Le due disposizioni ricordate, l'art. 8, terzo comma della legge del 1965 e l'art. 230-bis, quinto comma, del codice civile, appaiono ispirate alla medesima ratio che, a sua volta, presenta elementi di affinità con quella sottesa alla disciplina di cui all'art. 4 della legge n. 97 del 1994. In quest'ultima normativa il meccanismo successorio, nelle prime due quello della prelazione, sono attivati allo scopo di garantire l'integrità dell'azienda oggetto della successione mortis causa e di privilegiare, al contempo, determinate categorie di soggetti che si identificano, nell'art. 8, terzo comma della legge del 1965, e nell'art. 230-bis del codice civile, rispettivamente con i componenti dell'impresa familiare coltivatrice (art. 8, III comma) e con i partecipi all'impresa familiare (art. 230-bis); nell'art. 4 della legge del 1994, con l'erede ex affittuario forzoso in possesso dei requisiti prescritti.
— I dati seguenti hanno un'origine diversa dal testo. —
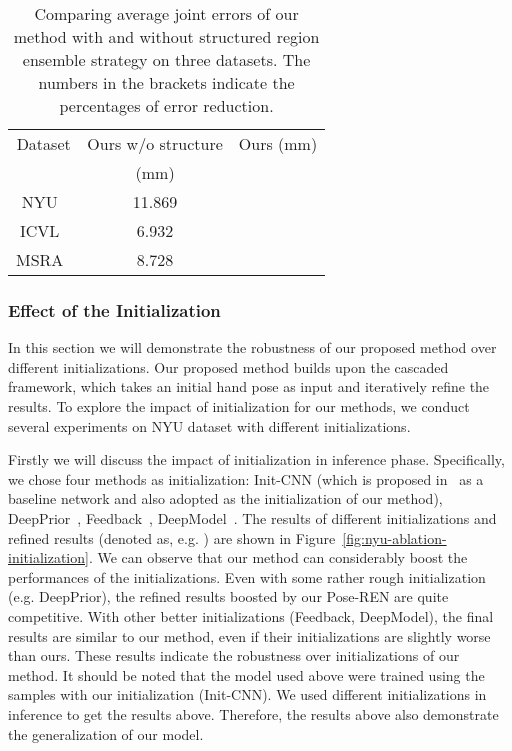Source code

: \documentclass[final, 5p]{elsarticle}
\begin{document}
\begin{table}[!tb]
\centering
\caption{Comparing average joint errors of our method with and without structured region ensemble strategy on three datasets. The numbers in the brackets indicate the percentages of error reduction.}
\vspace{0.1cm}
\label{fig:nyu-ablation-structure}
\begin{tabular}{ccc}
\hline
Dataset & Ours w/o structure& Ours (mm)\\
 & (mm) & \\\hline
NYU~\cite{tompson2014real} & 11.869 &  \\
ICVL~\cite{tang2014latent} & 6.932 &  \\
MSRA~\cite{sun2015cascaded} & 8.728 &  \\\hline
\end{tabular}
\end{table}

\subsubsection{Effect of the Initialization}
\label{sec:ablation-init}
In this section we will demonstrate the robustness of our proposed method over different initializations.
Our proposed method builds upon the cascaded framework, which takes an initial hand pose as input and iteratively refine the results. To explore the impact of initialization for our methods, we conduct several experiments on NYU dataset with different initializations.

Firstly we will discuss the impact of initialization in inference phase. Specifically, we chose four methods as initialization: Init-CNN (which is proposed in~\cite{guo2017region} as a baseline network and also adopted as the initialization of our method),  DeepPrior~\cite{oberweger2015hands}, Feedback~\cite{oberweger2015training}, DeepModel~\cite{zhou2016model}.
The results of different initializations and refined results (denoted as, e.g. ) are shown in Figure~\ref{fig:nyu-ablation-initialization}. We can observe that our method can considerably boost the performances of the initializations. Even with some rather rough initialization (e.g. DeepPrior), the refined results boosted by our Pose-REN are quite competitive. With other better initializations (Feedback, DeepModel), the final results are similar to our method, even if their initializations are slightly worse than ours. These results indicate the robustness over initializations of our method.
It should be noted that the model used above were trained using the samples with our initialization (Init-CNN). We used different initializations in inference to get the results above. Therefore, the results above also demonstrate the generalization of our model.
\end{document}
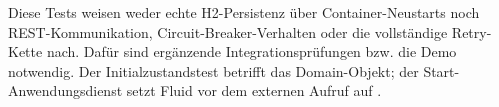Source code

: Diese Tests weisen weder echte H2-Persistenz über Container-Neustarts noch REST-Kommunikation,
Circuit-Breaker-Verhalten oder die vollständige Retry-Kette nach. Dafür sind ergänzende
Integrationsprüfungen bzw. die Demo notwendig. Der Initialzustandstest betrifft das Domain-Objekt;
der Start-Anwendungsdienst setzt Fluid vor dem externen Aufruf auf .

\newpage
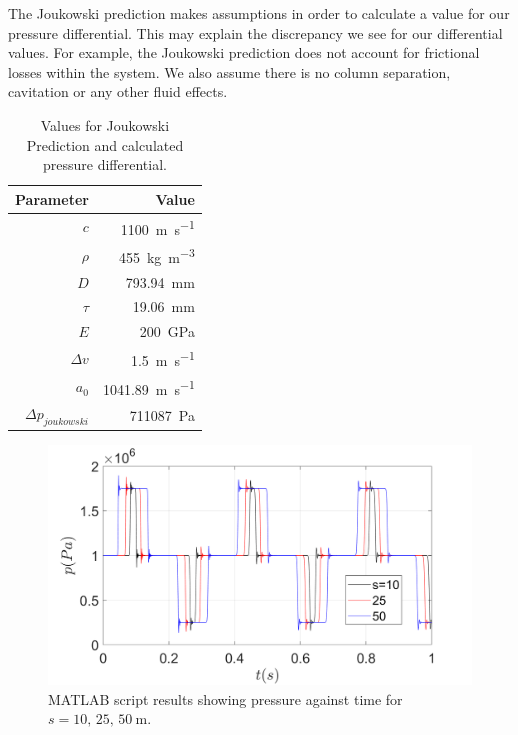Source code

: The Joukowski prediction makes assumptions in order to calculate a value for our pressure differential. This may explain the discrepancy we see for our differential values. For example, the Joukowski prediction does not account for frictional losses within the system. We also assume there is no column separation, cavitation or any other fluid effects.

\begin{table}[H]
    \centering
    \begin{tabular}{@{}rr@{}}
        \toprule
        \textbf{Parameter}     & \textbf{Value}                       \\
        \midrule
        $c$                    & \SI{1100}{\meter\per\second}         \\
        $\rho$                 & \SI{455}{\kilo\gram\per\meter\cubed} \\
        $D$                    & \SI{793.94}{\milli\meter}            \\
        $\tau$                 & \SI{19.06}{\milli\meter}             \\
        $E$                    & \SI{200}{\giga\pascal}               \\
        $\Delta v$             & \SI{1.5}{\meter\per\second}          \\
        $a_0$                  & \SI{1041.89}{\meter\per\second}      \\
        $\Delta p_{joukowski}$ & \SI{711087}{\pascal}                 \\
        \bottomrule
    \end{tabular}
    \caption{Values for Joukowski Prediction and calculated pressure differential.}
    \label{matlabScriptVals}
\end{table}

\begin{figure}[H]
    \centering
    \includegraphics[width = 0.9 \textwidth]{img/fig1.png}
    \caption{MATLAB script results showing pressure against time for $s=10,\,25,\,\SI{50}{\meter}$.}
    \label{pressure1}
\end{figure}

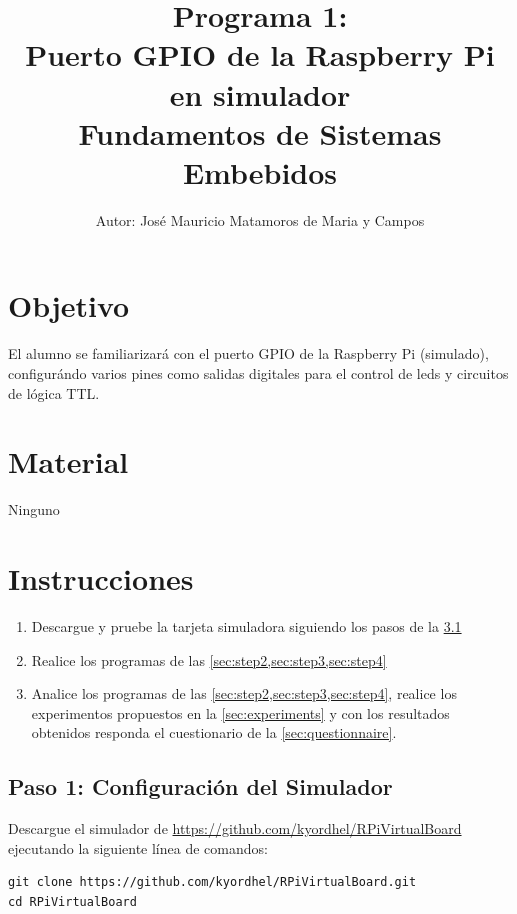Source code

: \documentclass[letterpaper,10.5pt]{article}
\author{\footnotesize Autor: José Mauricio Matamoros de Maria y Campos}
\title{Programa 1:\\Puerto GPIO de la Raspberry Pi en simulador\\
{\large Fundamentos de Sistemas Embebidos}}
\date{}
\begin{document}
\maketitle

\section{Objetivo}%
\label{sec:objective}
El alumno se familiarizará con el puerto GPIO de la Raspberry Pi (simulado), configurándo varios pines como salidas digitales para el control de leds y circuitos de lógica TTL.%

\section{Material}%
\label{sec:material}
Ninguno



\section{Instrucciones}%
\label{sec:instructions}
\begin{enumerate}[noitemsep]
	\item Descargue y pruebe la tarjeta simuladora siguiendo los pasos de la \cref{sec:step1}
	\item Realice los programas de las \cref{sec:step2,sec:step3,sec:step4}
	\item Analice los programas de las \cref{sec:step2,sec:step3,sec:step4}, realice los experimentos propuestos en la \cref{sec:experiments} y con los resultados obtenidos responda el cuestionario de la \cref{sec:questionnaire}.
\end{enumerate}

%
%
\subsection{Paso 1: Configuración del Simulador}%
\label{sec:step1}

Descargue el simulador de \url{https://github.com/kyordhel/RPiVirtualBoard} ejecutando la siguiente línea de comandos:

\begin{Verbatim}[fontsize=\footnotesize]
git clone https://github.com/kyordhel/RPiVirtualBoard.git
cd RPiVirtualBoard
\end{Verbatim}
\end{document}
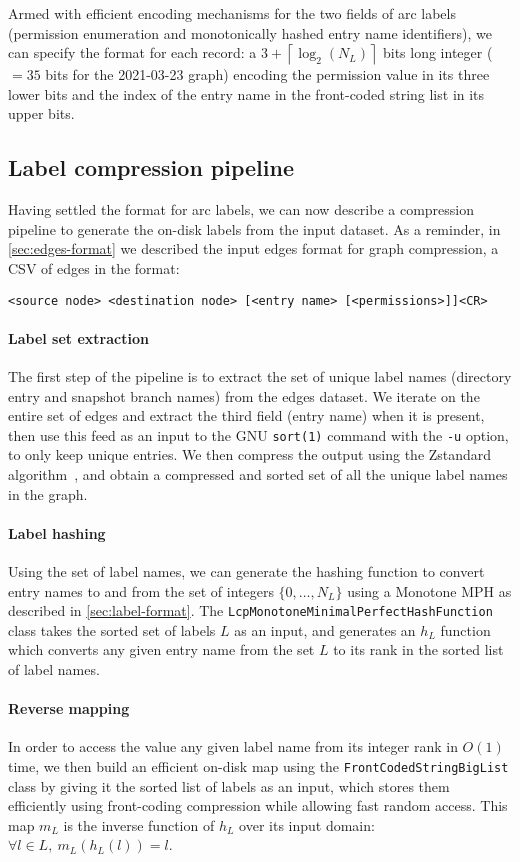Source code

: Armed with efficient encoding mechanisms for the two fields of arc labels
(permission enumeration and monotonically hashed entry name identifiers), we
can specify the format for each record: a $3 +
\left\lceil{\log_2(N_L)}\right\rceil$ bits long integer ($= 35$ bits for
the 2021-03-23 graph) encoding the permission value in its three lower bits and
the index of the entry name in the front-coded string list in its upper bits.

\subsection{Label compression pipeline}

Having settled the format for arc labels, we can now describe a compression
pipeline to generate the on-disk labels from the input dataset. As a reminder,
in \cref{sec:edges-format} we described the input edges format for graph
compression, a CSV of edges in the format:

\texttt{<source node> <destination node> [<entry name> [<permissions>]]<CR>}

\paragraph{Label set extraction}
The first step of the pipeline is to extract the set of unique label names
(directory entry and snapshot branch names) from the edges dataset. We iterate
on the entire set of edges and extract the third field (entry name) when it is
present, then use this feed as an input to the GNU \texttt{sort(1)} command
with the \texttt{-u} option, to only keep unique entries. We then compress the
output using the Zstandard algorithm~\cite{collet2015zstd}, and obtain a
compressed and sorted set of all the unique label names in the graph.

\paragraph{Label hashing}
Using the set of label names, we can generate the hashing function to convert
entry names to and from the set of integers $\{0, \ldots, N_L\}$ using a
Monotone \gls{MPH} as described in \cref{sec:label-format}. The
\texttt{LcpMonotoneMinimalPerfectHashFunction} class takes the sorted set of
labels $L$ as an input, and generates an $h_L$ function which converts any
given entry name from the set $L$ to its rank in the sorted list of label
names.

\paragraph{Reverse mapping}
In order to access the value any given label name from its integer rank in
$O(1)$ time, we then build an efficient on-disk map using the
\texttt{FrontCodedStringBigList} class by giving it the sorted list of labels
as an input, which stores them efficiently using front-coding compression while
allowing fast random access. This map $m_L$ is the inverse function
of $h_L$ over its input domain: $\forall l \in L,~m_L(h_L(l)) = l$.

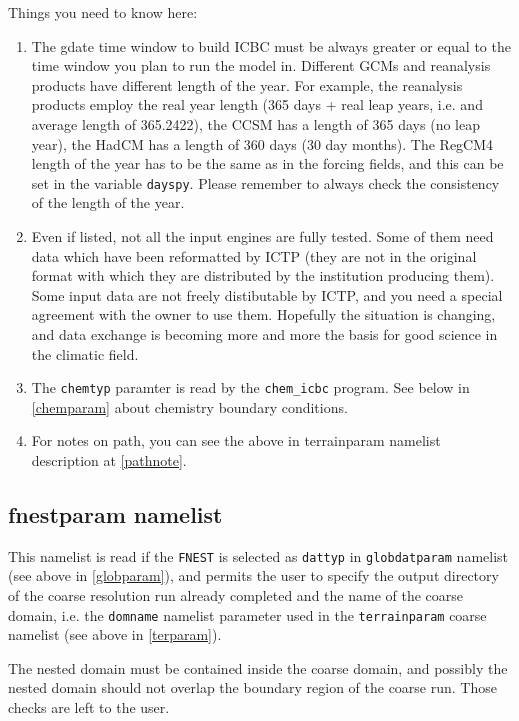 Things you need to know here:

\begin{enumerate}
\item The gdate time window to build ICBC must be always greater or equal to
the time window you plan to run the model in.
Different GCMs and reanalysis products have different length of the year.
For example, the reanalysis products employ the real year length (365 days +
real leap years, i.e. and average length of 365.2422), the CCSM has a length
of 365 days (no leap year), the HadCM has a length of 360 days (30 day months).
The RegCM4 length of the year has to be the same as in the forcing fields, and
this can be set in the variable \verb=dayspy=.
Please remember to always check the consistency of the length of the year.
\item Even if listed, not all the input engines are fully tested. Some of them
need data which have been reformatted by ICTP (they are not in the original
format with which they are distributed by the institution producing them).
Some input data are not freely distibutable by ICTP, and you need a special
agreement with the owner to use them.
Hopefully the situation is changing, and data exchange is becoming more and more
the basis for good science in the climatic field.
\item The \verb=chemtyp= paramter is read by the \verb=chem_icbc= program.
See below in \ref{chemparam} about chemistry boundary conditions.
\item For notes on path, you can see the above in terrainparam namelist
description at \ref{pathnote}.
\end{enumerate}

\subsection{fnestparam namelist}

This namelist is read if the \verb=FNEST= is selected as \verb=dattyp= in
\verb=globdatparam= namelist (see above in \ref{globparam}), and permits
the user to specify the output directory of the coarse resolution run
already completed and the name of the coarse domain, i.e. the \verb=domname=
namelist parameter used in the \verb=terrainparam= coarse namelist
(see above in \ref{terparam}).

The nested domain must be contained inside the coarse domain, and possibly
the nested domain should not overlap the boundary region of the coarse run.
Those checks are left to the user.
Con riferimento in particolare alla fattispecie di cui al V comma dell'art. 230-bis, sarebbe forse possibile cogliere ulteriori elementi di affinità in termini di acquisto coattivo.

Ci conduce a questa conclusione l'adesione a quella particolare lettura del V comma dell'art. 230-bis che nega alla prelazione contemplata dalla norma, natura di prelazione in senso tecnico, come da altri viceversa sostenuto [14], e la configura in termini di "diritto all'acquisto coattivo" che i familiari partecipi vantano nei confronti dei coeredi non partecipi [15].

Le argomentazioni addotte a sostegno di questa tesi sono note: si evidenzia la duplice circostanza che nel nostro ordinamento la prelazione è generalmente collegata ad atti di trasferimento, mentre nel caso di specie sarebbe legata ad una divisione ereditaria; e che non sarebbe possibile nell'ipotesi de qua individuare un terzo rispetto al quale i familiari vengono preferiti; oltre alla considerazione che non sembrerebbe agevolmente verificabile quella parità di condizioni sulla cui base può scattare la prelazione [16].

Siamo dunque di fronte ad un importante precedente di acquisto coattivo, di portata indubbiamente più ampia rispetto a quello di cui alla legge del 1994, dal momento che l'art. 230-bis spazia nel suo potenziale àmbito operativo, ben oltre i ristretti confini dell'agricoltura.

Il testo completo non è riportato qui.